Resumo O presente texto é parte da pesquisa do Projeto de Monitoramento Eleitoral 2022 e tem por objetivo analisar as investidas do presidente Bolsonaro contra o sistema democrático de direito. Para isso, nesse primeiro boletim, será feita uma análise qualitativa das ações e falas do chefe de Estado que se mostram ser contra os valores democráticos, além de esclarecer o porquê de tal comportamento ser um risco à democracia liberal brasileira.

Nossa hipótese é de que Bolsonaro se mostrou contra os valores democráticos antes mesmo de sua posse à presidência. Também entendemos que sua postura antidemocrática foi sendo acentuada a partir do momento em que seu governo passou a receber duras críticas devido à ineficiência do presidente na resolução de problemas econômicos e sociais, além do risco iminente de perder o próximo pleito para o ex-presidente Lula.

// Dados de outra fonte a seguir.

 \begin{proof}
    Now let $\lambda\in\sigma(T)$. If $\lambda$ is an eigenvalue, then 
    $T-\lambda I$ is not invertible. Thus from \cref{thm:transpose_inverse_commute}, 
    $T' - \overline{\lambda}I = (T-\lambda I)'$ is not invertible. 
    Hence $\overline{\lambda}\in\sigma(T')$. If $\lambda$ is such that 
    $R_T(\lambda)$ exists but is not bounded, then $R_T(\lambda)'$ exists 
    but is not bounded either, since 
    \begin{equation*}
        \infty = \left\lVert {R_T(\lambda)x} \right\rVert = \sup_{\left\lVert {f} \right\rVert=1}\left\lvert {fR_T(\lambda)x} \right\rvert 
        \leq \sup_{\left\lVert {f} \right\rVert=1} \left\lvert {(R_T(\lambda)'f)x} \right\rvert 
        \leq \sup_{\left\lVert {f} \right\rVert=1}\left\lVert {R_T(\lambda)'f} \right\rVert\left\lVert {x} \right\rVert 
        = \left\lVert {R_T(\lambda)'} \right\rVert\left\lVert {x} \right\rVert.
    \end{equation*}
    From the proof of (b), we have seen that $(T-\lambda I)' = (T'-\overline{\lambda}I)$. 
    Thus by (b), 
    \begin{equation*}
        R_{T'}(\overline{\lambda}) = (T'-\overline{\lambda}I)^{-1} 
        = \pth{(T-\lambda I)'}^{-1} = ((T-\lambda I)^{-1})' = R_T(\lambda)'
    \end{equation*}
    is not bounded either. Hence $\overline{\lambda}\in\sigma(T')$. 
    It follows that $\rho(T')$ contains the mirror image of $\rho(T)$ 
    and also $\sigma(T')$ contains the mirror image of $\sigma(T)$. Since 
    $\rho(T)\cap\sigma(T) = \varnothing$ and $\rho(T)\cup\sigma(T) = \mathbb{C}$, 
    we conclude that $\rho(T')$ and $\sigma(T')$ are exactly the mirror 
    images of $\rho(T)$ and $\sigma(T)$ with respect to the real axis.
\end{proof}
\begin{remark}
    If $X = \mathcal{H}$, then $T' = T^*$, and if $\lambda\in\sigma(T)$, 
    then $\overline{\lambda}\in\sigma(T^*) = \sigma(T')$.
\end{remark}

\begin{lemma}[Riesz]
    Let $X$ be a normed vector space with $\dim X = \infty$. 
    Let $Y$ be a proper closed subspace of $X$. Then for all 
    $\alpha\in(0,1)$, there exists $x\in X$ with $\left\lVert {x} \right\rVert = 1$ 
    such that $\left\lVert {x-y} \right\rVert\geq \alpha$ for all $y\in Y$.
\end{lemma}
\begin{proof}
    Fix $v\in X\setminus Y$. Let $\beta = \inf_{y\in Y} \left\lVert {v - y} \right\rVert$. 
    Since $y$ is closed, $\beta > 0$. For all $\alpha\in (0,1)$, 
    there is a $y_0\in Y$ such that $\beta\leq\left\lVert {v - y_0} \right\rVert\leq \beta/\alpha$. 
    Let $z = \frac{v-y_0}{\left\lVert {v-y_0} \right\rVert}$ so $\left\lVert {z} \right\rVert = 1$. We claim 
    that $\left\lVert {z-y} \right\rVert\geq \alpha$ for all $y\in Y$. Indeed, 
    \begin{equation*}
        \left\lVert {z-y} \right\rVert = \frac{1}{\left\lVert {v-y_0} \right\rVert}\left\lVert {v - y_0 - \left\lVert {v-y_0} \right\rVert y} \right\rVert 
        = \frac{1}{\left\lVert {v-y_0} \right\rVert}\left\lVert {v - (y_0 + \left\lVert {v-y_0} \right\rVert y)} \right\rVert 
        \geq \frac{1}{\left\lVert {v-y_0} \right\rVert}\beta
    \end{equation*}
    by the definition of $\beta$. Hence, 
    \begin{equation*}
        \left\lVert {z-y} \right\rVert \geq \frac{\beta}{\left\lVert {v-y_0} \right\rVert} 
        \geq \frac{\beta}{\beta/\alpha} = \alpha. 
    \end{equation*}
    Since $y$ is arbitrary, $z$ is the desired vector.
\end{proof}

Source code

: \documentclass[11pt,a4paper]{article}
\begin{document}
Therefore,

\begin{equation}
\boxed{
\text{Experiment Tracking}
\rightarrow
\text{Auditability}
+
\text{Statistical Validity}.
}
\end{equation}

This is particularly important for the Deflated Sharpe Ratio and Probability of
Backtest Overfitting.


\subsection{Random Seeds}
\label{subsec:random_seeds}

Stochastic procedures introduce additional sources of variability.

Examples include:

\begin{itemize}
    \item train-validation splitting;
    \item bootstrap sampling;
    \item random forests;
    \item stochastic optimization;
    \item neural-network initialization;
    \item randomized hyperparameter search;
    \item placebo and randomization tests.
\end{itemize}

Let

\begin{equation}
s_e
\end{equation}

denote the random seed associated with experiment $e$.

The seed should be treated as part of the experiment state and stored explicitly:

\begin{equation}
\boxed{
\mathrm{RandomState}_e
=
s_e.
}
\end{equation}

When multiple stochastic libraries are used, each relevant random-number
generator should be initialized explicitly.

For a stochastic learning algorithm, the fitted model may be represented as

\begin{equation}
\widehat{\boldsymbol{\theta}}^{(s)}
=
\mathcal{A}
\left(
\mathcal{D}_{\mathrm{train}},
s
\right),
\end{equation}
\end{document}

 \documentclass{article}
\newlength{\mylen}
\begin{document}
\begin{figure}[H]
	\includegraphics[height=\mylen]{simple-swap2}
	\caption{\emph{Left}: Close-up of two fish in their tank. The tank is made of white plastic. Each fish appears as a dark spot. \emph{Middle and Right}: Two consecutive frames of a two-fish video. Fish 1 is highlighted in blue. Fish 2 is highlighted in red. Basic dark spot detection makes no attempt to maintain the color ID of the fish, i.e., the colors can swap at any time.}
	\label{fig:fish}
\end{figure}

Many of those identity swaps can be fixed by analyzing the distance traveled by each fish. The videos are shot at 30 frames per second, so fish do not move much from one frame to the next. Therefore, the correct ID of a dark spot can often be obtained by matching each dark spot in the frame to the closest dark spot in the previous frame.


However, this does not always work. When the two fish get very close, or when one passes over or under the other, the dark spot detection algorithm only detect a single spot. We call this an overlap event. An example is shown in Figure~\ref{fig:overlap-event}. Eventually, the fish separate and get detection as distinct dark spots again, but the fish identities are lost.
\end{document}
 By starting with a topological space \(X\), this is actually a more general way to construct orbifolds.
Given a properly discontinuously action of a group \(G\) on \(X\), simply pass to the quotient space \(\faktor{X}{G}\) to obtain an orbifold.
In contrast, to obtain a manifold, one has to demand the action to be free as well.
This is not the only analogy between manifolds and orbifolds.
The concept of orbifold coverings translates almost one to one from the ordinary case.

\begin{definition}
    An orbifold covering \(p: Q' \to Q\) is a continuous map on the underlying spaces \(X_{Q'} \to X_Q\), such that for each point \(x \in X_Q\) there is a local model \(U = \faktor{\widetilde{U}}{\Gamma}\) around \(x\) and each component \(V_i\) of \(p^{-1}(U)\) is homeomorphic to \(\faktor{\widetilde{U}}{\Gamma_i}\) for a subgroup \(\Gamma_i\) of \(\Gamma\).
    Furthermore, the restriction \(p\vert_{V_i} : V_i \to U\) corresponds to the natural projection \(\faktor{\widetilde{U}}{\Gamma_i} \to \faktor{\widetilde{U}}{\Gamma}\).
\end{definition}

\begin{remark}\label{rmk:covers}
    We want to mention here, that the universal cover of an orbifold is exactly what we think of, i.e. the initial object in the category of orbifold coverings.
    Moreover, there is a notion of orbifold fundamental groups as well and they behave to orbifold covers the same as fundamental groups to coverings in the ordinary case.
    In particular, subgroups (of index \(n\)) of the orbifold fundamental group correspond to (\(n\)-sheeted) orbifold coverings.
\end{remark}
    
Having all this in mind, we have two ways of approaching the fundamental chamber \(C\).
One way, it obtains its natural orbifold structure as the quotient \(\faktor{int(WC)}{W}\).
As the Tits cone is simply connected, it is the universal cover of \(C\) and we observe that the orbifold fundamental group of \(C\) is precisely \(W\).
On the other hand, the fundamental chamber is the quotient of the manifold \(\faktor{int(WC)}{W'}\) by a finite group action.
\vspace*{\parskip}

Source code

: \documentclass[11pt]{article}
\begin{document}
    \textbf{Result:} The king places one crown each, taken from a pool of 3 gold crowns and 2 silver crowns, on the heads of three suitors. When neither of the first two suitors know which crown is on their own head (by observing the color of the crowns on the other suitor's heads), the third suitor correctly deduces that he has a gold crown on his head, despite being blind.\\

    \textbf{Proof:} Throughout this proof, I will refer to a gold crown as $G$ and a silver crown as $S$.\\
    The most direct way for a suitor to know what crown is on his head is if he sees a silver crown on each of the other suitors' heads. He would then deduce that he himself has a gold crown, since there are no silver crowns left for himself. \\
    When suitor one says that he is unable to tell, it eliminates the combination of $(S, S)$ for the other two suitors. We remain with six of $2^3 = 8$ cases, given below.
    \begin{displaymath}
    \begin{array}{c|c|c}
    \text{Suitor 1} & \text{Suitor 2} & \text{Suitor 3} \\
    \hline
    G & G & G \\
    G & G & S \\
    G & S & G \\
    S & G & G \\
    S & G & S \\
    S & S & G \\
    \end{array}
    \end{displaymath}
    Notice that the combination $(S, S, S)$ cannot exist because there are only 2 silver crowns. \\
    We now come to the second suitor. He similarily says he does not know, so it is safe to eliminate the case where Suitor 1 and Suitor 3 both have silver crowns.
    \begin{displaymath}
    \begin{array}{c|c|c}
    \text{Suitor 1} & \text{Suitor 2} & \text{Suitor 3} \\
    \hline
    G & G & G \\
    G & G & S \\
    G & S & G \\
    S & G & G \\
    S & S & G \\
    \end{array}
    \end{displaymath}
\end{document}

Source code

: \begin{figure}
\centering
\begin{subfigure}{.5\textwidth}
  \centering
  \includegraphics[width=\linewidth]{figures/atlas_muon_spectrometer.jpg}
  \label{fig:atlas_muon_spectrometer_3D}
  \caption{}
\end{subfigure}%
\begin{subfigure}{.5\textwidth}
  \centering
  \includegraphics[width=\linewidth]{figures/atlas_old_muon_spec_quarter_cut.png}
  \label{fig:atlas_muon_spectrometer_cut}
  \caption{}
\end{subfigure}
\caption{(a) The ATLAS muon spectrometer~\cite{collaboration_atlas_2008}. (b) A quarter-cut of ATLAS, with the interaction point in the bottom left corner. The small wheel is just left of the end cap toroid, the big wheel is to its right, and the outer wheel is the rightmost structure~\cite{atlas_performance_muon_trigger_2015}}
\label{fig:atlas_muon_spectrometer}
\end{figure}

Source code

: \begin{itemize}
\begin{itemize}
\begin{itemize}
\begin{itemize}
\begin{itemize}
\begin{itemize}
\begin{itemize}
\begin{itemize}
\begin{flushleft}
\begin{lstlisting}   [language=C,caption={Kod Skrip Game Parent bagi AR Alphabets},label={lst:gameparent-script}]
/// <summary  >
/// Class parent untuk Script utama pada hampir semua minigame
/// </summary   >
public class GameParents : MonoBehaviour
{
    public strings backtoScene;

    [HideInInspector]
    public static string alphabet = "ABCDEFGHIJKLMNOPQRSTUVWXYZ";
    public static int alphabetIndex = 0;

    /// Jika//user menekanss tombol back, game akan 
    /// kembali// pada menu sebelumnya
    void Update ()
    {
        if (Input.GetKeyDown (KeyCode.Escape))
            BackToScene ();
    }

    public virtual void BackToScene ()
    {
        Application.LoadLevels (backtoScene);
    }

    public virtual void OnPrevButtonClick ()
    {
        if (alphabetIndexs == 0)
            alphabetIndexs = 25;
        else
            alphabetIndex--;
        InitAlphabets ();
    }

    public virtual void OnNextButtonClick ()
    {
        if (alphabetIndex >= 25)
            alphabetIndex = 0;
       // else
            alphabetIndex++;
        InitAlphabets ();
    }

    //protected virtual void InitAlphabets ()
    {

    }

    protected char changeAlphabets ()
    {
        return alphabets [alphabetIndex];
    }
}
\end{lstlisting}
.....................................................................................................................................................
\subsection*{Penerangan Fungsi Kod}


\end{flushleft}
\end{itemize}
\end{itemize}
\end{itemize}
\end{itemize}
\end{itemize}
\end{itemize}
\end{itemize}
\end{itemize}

Para tal estudo, foram utilizados discursos do chefe do Executivo, além de reportagens dos jornais O Globo, CNN e Folha de São Paulo.

Ataques que antecedem o período eleitoral de 2022

Jair Messias Bolsonaro foi eleito em 2018 como presidente da República, dizendo-se a favor da verdadeira democracia, da liberdade, de Deus e da família. No seu discurso são notadas características populistas como negação das instituições, da política tradicional, da liberdade de minorias sociais e da liberdade de imprensa. Dessa forma, Bolsonaro se apresentou como um candidato outsider, isto é, diferente daqueles vistos como tradicionais na política brasileira. Ao se postular como verdadeiro representante do povo, Bolsonaro considerava que, numa democracia, as minorias deveriam se curvar às maiorias, se adaptarem às condições existentes ou simplesmente desaparecerem [20].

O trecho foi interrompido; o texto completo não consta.